=== INPUT DATA ===
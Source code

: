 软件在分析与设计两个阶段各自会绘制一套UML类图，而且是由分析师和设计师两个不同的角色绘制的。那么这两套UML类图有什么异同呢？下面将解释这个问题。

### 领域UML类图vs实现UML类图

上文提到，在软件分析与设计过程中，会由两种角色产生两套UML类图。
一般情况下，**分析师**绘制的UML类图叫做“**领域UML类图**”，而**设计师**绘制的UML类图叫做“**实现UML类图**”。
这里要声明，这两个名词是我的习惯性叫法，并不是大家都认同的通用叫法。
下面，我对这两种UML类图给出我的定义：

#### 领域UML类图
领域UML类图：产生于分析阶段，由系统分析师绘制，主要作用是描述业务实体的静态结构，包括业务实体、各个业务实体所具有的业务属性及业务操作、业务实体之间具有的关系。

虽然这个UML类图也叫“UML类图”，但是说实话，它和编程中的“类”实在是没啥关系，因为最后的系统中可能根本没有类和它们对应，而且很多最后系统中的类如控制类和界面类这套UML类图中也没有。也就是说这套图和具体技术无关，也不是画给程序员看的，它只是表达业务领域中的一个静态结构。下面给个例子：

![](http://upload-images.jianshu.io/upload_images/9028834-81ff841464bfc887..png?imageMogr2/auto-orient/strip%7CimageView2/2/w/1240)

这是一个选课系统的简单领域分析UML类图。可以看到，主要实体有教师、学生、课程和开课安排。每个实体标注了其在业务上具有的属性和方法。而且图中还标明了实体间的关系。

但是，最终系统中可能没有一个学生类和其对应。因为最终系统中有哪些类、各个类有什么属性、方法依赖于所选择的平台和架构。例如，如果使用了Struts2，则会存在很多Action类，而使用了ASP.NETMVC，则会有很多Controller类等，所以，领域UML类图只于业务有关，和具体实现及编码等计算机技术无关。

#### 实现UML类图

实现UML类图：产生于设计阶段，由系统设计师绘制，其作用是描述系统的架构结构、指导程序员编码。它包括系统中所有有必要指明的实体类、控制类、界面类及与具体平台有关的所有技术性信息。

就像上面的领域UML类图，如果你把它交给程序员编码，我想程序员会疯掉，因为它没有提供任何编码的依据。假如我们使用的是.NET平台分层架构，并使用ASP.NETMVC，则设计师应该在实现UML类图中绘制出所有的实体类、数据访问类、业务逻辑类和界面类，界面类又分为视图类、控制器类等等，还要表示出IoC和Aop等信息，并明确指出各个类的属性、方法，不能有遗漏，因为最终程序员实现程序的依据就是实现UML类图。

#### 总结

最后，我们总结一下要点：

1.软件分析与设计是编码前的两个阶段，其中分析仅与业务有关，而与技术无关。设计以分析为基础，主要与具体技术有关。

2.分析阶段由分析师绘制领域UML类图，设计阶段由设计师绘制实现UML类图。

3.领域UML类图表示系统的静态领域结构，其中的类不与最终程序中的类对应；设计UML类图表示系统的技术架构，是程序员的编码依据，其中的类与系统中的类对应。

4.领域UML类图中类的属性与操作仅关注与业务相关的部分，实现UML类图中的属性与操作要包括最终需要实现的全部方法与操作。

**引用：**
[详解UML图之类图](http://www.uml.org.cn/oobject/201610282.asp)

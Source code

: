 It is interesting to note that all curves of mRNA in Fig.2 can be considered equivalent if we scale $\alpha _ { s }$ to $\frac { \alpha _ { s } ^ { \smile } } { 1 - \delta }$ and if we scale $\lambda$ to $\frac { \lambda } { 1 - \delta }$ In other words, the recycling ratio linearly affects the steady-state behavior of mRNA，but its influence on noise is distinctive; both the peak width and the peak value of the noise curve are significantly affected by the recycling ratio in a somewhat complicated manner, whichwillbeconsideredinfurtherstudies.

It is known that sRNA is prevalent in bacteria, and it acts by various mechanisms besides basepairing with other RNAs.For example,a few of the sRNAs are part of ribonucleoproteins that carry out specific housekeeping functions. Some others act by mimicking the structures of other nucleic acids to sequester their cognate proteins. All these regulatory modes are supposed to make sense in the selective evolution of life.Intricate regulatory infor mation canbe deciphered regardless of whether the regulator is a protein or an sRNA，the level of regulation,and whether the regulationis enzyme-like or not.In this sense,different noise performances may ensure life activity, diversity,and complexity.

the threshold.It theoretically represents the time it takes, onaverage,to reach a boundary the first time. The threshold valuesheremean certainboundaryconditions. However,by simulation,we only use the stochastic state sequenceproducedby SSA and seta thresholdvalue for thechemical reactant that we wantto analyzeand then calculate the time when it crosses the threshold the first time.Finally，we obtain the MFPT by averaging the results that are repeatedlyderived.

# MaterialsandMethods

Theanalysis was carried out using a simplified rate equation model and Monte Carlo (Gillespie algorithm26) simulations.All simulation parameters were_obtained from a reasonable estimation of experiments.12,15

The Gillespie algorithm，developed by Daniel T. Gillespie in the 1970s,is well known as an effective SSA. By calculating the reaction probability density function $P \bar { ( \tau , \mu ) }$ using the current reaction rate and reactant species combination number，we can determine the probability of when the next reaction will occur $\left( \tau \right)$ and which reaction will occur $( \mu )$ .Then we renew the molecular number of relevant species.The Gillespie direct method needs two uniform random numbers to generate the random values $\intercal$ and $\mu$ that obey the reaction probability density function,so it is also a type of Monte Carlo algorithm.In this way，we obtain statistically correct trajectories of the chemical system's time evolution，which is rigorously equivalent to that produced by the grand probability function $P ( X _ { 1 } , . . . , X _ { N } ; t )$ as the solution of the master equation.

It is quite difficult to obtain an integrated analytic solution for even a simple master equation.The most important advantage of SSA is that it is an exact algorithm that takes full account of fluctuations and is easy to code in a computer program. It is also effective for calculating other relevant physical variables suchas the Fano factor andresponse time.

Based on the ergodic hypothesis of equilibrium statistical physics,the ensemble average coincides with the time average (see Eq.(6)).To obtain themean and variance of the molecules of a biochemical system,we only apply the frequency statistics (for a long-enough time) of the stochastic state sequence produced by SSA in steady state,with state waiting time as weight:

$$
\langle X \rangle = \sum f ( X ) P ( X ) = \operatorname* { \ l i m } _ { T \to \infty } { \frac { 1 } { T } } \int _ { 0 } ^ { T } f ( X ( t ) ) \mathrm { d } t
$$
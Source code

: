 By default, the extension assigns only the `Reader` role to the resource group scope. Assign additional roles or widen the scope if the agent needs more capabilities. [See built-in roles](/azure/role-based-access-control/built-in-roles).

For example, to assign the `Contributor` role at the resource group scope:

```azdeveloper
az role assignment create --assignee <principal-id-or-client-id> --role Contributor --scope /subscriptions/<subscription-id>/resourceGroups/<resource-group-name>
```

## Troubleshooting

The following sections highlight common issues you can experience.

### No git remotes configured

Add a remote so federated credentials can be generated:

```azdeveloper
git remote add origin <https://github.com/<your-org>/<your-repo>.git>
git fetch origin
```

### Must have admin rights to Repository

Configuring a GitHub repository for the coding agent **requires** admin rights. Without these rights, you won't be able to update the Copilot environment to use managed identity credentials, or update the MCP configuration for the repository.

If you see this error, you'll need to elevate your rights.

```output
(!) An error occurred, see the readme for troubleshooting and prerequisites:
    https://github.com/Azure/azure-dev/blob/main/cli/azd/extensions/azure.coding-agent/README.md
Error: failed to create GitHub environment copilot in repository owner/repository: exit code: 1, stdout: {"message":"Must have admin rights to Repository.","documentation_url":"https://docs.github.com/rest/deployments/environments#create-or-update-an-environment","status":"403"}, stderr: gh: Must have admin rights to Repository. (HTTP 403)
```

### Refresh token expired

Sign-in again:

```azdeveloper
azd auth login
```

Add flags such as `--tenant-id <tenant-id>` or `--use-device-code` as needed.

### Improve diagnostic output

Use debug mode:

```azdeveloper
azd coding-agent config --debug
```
===
WORK INSTRUCTIONS:
Output each line of the records above exactly, beginning at the first, and stop once the line containing "这是一个选课系统的简单领域分" has been output.

RESULT OF THE EXERCISE:
Source code

: 软件在分析与设计两个阶段各自会绘制一套UML类图，而且是由分析师和设计师两个不同的角色绘制的。那么这两套UML类图有什么异同呢？下面将解释这个问题。

### 领域UML类图vs实现UML类图

上文提到，在软件分析与设计过程中，会由两种角色产生两套UML类图。
一般情况下，**分析师**绘制的UML类图叫做“**领域UML类图**”，而**设计师**绘制的UML类图叫做“**实现UML类图**”。
这里要声明，这两个名词是我的习惯性叫法，并不是大家都认同的通用叫法。
下面，我对这两种UML类图给出我的定义：

#### 领域UML类图
领域UML类图：产生于分析阶段，由系统分析师绘制，主要作用是描述业务实体的静态结构，包括业务实体、各个业务实体所具有的业务属性及业务操作、业务实体之间具有的关系。

虽然这个UML类图也叫“UML类图”，但是说实话，它和编程中的“类”实在是没啥关系，因为最后的系统中可能根本没有类和它们对应，而且很多最后系统中的类如控制类和界面类这套UML类图中也没有。也就是说这套图和具体技术无关，也不是画给程序员看的，它只是表达业务领域中的一个静态结构。下面给个例子：

![](http://upload-images.jianshu.io/upload_images/9028834-81ff841464bfc887..png?imageMogr2/auto-orient/strip%7CimageView2/2/w/1240)

这是一个选课系统的简单领域分析UML类图。可以看到，主要实体有教师、学生、课程和开课安排。每个实体标注了其在业务上具有的属性和方法。而且图中还标明了实体间的关系。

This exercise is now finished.